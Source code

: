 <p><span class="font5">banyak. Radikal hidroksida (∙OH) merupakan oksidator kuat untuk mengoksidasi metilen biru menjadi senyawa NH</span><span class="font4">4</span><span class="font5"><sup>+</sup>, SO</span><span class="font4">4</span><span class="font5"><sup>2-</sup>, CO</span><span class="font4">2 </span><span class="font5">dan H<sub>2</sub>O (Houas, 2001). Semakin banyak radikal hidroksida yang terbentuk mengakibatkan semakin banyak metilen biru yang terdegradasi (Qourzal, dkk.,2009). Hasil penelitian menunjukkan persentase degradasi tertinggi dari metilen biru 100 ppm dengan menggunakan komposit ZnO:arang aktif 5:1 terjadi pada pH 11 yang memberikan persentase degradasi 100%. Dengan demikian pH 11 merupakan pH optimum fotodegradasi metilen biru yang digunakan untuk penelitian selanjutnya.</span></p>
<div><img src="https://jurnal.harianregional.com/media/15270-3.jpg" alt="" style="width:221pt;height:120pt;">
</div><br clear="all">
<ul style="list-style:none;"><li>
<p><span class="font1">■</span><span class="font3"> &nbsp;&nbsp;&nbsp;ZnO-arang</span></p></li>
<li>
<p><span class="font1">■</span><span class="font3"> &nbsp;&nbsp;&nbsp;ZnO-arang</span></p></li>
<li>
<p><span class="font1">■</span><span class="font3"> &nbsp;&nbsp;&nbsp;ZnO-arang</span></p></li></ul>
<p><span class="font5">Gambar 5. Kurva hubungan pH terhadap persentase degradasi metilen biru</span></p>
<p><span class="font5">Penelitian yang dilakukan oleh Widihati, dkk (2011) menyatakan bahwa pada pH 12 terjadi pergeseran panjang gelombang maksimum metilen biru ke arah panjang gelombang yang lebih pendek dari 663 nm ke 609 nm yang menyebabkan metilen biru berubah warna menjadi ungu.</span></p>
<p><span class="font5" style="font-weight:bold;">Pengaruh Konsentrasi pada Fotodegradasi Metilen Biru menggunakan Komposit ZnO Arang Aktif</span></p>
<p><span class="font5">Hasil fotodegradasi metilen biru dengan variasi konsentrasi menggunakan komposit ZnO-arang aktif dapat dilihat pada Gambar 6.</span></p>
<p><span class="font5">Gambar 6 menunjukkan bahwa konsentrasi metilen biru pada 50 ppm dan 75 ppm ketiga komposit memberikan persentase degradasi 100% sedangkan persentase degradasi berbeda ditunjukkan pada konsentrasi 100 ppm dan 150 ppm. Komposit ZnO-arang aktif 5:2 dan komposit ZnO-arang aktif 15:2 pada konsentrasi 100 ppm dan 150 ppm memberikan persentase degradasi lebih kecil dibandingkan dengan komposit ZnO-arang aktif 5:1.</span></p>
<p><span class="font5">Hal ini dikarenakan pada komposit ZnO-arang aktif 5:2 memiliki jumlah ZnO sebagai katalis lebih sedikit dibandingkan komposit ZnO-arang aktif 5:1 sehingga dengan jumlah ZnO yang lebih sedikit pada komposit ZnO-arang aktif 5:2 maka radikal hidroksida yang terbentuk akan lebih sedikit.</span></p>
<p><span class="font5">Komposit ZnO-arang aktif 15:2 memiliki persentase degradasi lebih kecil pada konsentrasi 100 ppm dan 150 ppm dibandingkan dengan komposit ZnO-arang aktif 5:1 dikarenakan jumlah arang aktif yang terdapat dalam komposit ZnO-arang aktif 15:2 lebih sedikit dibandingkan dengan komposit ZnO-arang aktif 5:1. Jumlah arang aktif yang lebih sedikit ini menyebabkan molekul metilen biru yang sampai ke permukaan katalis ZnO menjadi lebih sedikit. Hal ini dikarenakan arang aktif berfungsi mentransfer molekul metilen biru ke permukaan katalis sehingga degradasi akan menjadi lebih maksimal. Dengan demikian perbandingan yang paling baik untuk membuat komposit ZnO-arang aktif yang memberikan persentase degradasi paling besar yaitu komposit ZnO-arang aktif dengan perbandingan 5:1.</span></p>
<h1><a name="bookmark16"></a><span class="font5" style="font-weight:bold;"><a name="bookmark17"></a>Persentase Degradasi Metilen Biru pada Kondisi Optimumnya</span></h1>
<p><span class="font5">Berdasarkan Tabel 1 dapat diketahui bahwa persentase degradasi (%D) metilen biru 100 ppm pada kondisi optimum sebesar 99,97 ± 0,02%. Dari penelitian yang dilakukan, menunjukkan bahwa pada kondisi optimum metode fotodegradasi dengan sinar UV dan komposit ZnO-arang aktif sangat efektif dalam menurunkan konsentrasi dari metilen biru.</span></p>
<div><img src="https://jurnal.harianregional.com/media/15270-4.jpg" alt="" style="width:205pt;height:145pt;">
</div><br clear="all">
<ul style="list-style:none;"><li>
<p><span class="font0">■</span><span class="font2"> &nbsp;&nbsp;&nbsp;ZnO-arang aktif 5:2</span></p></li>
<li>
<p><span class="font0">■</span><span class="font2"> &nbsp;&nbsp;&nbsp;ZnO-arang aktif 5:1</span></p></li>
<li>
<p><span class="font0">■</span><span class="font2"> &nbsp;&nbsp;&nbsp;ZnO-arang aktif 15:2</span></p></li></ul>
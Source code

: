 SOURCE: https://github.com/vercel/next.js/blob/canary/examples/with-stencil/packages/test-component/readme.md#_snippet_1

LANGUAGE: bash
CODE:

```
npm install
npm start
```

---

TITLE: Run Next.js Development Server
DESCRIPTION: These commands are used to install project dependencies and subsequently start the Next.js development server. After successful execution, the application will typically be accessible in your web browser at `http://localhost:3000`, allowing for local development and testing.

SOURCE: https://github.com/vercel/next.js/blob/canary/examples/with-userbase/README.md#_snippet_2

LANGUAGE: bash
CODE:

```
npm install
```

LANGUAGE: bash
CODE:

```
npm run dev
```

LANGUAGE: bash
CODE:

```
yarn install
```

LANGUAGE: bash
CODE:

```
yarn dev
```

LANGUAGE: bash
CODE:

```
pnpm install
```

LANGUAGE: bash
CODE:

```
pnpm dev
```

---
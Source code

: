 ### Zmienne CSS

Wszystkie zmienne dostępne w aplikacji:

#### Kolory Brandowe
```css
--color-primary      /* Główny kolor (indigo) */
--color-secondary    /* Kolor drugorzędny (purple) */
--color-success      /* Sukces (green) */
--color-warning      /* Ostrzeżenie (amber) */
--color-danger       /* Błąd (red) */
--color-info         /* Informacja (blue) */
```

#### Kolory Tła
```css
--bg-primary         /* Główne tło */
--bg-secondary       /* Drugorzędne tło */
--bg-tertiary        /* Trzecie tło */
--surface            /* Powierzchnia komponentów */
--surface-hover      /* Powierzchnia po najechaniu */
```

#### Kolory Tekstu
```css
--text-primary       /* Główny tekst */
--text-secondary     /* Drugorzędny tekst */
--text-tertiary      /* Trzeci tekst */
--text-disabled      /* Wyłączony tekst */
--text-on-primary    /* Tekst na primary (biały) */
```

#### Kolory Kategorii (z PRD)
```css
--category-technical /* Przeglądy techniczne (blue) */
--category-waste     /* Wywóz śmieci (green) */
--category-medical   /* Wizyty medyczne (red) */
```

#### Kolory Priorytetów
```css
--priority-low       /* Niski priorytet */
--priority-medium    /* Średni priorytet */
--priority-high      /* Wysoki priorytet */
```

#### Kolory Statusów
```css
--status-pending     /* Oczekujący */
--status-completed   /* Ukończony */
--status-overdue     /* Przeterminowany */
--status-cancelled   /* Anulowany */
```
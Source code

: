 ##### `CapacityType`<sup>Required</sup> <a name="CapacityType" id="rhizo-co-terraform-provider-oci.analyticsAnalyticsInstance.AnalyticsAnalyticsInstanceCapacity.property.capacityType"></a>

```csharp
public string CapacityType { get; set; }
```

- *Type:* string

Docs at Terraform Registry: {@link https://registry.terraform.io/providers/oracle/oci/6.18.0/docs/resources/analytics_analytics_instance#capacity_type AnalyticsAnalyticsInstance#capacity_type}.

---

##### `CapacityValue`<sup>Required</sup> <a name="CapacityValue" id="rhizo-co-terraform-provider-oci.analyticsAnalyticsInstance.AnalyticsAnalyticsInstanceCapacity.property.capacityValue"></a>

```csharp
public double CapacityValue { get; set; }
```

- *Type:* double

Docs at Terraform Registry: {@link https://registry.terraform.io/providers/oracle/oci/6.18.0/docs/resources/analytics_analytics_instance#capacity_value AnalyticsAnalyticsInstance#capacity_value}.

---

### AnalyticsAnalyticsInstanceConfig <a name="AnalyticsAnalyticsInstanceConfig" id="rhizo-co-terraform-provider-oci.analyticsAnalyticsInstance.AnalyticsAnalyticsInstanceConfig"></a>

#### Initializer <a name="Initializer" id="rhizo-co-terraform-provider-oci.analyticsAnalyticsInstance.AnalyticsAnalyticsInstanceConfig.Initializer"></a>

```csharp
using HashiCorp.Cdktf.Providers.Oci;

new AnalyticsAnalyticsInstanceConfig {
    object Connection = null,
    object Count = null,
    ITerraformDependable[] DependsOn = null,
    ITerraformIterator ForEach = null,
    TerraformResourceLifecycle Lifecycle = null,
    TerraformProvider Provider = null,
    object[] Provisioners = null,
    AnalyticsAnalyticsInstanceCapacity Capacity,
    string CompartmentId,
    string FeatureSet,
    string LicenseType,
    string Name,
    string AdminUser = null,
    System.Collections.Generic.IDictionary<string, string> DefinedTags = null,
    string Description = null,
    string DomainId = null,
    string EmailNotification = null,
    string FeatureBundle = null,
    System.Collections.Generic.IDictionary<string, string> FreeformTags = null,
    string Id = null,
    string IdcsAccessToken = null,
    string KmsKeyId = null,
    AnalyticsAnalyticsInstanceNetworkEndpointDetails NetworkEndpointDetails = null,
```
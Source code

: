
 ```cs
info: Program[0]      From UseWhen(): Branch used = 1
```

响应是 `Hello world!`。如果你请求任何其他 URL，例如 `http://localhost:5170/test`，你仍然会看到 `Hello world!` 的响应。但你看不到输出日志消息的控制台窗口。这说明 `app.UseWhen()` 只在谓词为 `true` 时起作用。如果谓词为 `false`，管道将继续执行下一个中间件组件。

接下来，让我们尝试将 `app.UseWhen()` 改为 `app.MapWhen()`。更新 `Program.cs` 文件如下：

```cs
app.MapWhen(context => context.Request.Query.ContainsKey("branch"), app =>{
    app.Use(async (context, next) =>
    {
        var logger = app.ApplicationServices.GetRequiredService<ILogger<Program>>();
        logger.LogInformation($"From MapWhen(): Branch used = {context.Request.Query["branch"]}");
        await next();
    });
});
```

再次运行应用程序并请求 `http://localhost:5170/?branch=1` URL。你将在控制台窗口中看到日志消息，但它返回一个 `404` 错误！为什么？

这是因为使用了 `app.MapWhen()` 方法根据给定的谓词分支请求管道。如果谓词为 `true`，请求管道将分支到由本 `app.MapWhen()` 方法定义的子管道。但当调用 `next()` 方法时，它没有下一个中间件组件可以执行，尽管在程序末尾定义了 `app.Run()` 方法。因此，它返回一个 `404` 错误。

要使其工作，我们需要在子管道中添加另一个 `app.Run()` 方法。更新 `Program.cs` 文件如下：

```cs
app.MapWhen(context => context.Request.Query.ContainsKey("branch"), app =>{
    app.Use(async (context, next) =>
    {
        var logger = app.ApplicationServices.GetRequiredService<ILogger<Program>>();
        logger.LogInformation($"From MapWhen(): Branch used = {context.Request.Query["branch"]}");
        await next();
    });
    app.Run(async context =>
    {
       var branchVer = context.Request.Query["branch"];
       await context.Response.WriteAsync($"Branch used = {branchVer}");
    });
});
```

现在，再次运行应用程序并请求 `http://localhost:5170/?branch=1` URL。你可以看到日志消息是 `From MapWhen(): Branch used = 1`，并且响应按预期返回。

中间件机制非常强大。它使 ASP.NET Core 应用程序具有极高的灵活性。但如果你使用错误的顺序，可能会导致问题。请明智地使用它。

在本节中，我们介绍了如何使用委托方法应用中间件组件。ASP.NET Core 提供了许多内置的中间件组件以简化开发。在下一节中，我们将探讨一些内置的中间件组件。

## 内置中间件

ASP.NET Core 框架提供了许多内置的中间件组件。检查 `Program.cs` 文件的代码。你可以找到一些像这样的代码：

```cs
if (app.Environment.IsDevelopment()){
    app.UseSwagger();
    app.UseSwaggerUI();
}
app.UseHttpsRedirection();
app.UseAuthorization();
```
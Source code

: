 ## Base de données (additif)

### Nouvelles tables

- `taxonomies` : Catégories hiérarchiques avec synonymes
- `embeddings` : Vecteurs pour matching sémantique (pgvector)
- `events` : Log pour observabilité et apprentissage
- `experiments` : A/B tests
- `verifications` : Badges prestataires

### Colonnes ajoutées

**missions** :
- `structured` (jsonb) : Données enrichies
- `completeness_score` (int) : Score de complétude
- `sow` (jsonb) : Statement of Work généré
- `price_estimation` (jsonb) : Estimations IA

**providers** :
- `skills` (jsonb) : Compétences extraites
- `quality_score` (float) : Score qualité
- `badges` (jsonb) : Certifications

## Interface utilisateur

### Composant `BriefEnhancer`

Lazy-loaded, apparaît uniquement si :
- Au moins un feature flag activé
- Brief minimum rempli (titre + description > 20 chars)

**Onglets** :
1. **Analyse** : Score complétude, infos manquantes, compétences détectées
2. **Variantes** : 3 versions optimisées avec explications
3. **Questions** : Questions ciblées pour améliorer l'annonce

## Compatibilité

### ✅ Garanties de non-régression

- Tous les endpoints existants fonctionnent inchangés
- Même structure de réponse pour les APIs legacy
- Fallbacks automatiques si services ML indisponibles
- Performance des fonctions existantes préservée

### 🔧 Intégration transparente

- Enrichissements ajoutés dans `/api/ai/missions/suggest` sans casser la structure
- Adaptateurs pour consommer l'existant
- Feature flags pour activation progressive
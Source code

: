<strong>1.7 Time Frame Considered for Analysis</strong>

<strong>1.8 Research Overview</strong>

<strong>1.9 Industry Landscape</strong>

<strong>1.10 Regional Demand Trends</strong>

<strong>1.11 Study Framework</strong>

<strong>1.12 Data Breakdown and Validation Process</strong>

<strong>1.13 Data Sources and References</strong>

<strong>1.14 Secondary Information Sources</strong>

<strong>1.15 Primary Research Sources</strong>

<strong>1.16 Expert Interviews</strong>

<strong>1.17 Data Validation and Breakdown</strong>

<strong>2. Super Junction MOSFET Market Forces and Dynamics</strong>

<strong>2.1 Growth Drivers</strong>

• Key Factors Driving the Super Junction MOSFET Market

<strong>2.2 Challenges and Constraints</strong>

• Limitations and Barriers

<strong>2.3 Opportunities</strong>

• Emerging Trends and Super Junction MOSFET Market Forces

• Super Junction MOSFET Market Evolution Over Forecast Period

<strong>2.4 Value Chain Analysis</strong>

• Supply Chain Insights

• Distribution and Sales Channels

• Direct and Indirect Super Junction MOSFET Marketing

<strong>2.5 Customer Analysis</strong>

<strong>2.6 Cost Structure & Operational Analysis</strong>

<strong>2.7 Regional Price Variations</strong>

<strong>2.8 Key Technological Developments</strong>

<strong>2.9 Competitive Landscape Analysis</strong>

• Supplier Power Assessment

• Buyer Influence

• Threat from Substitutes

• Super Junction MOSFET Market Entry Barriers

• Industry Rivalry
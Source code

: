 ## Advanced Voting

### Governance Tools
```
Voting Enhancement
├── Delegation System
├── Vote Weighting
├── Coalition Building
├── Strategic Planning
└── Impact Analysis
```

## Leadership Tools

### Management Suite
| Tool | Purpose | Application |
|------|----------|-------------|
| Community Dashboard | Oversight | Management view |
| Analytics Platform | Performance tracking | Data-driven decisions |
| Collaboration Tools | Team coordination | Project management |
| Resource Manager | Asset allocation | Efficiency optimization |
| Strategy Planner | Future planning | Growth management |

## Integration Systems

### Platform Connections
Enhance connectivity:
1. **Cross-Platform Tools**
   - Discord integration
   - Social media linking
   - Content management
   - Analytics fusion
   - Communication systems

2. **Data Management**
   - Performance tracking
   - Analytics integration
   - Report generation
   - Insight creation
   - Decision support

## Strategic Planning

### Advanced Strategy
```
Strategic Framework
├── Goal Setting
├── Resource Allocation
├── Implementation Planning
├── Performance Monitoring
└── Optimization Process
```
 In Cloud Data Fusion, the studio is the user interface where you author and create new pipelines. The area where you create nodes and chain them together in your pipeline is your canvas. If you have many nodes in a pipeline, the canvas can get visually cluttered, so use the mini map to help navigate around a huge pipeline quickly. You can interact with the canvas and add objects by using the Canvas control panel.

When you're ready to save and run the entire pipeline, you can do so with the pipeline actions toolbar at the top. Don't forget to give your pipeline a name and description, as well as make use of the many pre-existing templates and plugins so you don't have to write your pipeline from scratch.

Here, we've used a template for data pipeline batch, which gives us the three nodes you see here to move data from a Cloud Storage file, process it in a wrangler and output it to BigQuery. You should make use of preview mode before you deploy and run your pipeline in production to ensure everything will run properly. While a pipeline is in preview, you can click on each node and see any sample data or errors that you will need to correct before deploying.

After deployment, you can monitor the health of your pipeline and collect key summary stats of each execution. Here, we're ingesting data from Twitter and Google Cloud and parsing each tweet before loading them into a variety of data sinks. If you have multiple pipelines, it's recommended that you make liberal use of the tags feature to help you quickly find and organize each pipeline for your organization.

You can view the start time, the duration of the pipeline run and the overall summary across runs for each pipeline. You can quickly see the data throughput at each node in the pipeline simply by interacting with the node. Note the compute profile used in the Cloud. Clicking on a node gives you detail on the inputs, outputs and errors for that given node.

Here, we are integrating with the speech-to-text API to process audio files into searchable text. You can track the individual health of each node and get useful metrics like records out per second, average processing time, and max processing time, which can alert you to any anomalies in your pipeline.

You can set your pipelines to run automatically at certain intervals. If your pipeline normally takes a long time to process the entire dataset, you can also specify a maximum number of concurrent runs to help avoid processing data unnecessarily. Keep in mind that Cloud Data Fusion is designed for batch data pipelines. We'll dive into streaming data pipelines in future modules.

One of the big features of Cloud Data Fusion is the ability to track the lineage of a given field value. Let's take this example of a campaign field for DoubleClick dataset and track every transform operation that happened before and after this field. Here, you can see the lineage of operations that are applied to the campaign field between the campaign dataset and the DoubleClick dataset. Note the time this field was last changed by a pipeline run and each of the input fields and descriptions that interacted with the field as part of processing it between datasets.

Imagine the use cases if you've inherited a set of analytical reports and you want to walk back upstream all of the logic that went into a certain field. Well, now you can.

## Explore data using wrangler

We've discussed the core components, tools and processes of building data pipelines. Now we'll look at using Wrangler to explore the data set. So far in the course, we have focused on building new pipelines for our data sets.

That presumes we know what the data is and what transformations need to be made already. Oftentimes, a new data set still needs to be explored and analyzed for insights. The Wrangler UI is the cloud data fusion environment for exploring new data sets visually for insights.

************

▶ EXERCISE OBJECTIVE
Where the material contains a line with "AnalyticsAnalyticsInstanceConfig", return that line.

▶ ANSWER BOX
### AnalyticsAnalyticsInstanceConfig <a name="AnalyticsAnalyticsInstanceConfig" id="rhizo-co-terraform-provider-oci.analyticsAnalyticsInstance.AnalyticsAnalyticsInstanceConfig"></a>
#### Initializer <a name="Initializer" id="rhizo-co-terraform-provider-oci.analyticsAnalyticsInstance.AnalyticsAnalyticsInstanceConfig.Initializer"></a>
new AnalyticsAnalyticsInstanceConfig {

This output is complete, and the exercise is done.